## Problem to solve
Write down, unchanged, the entries from the first line through the line holding "1. [杨紫新年发型简易版]-[1579591]". Include no other line.

Dataset items
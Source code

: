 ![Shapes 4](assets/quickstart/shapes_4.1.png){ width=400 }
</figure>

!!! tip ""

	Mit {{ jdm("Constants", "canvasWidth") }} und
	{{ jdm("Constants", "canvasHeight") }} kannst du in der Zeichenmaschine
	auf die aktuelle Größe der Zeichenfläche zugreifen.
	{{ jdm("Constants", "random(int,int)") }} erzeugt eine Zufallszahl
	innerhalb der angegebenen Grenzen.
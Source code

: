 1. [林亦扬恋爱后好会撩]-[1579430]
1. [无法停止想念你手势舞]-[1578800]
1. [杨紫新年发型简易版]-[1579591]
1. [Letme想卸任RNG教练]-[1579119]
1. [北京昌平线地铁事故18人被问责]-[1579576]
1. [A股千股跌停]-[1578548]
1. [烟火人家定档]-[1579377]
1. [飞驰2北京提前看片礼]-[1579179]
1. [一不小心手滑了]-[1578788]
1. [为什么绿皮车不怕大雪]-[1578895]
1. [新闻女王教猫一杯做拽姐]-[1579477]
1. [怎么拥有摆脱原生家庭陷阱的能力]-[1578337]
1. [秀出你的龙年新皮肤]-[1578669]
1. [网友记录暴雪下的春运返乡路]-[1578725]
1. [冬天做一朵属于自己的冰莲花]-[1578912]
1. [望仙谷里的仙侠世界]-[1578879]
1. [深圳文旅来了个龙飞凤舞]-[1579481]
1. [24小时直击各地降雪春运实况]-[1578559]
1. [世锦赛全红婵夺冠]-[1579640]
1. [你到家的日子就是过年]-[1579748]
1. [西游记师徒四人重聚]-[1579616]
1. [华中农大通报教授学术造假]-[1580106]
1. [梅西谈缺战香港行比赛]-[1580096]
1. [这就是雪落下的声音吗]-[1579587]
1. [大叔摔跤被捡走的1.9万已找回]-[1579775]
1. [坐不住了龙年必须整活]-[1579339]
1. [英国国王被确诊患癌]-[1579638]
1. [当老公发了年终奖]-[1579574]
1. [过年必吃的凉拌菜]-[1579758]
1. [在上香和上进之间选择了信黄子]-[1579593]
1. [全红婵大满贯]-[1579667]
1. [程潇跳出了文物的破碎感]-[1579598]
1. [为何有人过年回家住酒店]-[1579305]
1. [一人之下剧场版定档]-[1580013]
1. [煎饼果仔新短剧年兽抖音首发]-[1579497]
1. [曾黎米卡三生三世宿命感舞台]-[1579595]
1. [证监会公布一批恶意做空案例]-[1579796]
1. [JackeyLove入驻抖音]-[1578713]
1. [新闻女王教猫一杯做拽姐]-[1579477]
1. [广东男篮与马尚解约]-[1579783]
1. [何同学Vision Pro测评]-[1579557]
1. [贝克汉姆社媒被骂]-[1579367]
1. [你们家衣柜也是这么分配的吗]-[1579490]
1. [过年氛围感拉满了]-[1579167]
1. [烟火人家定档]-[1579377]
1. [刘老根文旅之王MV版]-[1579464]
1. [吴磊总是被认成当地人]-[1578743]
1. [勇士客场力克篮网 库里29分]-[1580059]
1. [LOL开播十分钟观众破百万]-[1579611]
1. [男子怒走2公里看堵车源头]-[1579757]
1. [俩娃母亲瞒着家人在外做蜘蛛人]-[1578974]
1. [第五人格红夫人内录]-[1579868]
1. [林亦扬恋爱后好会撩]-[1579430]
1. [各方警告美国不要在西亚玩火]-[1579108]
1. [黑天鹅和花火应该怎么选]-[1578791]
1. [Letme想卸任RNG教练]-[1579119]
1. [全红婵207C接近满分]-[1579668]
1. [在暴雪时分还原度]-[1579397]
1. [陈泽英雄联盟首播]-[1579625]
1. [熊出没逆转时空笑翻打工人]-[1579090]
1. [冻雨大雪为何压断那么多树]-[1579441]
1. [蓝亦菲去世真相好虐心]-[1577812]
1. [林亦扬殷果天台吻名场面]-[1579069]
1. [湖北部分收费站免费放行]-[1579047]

## Result
Source code

: ![Shapes 4](assets/quickstart/shapes_4.1.png){ width=400 }
</figure>

!!! tip ""

	Mit {{ jdm("Constants", "canvasWidth") }} und
	{{ jdm("Constants", "canvasHeight") }} kannst du in der Zeichenmaschine
	auf die aktuelle Größe der Zeichenfläche zugreifen.
	{{ jdm("Constants", "random(int,int)") }} erzeugt eine Zufallszahl
	innerhalb der angegebenen Grenzen.
Source code

: 1. [林亦扬恋爱后好会撩]-[1579430]
1. [无法停止想念你手势舞]-[1578800]
1. [杨紫新年发型简易版]-[1579591]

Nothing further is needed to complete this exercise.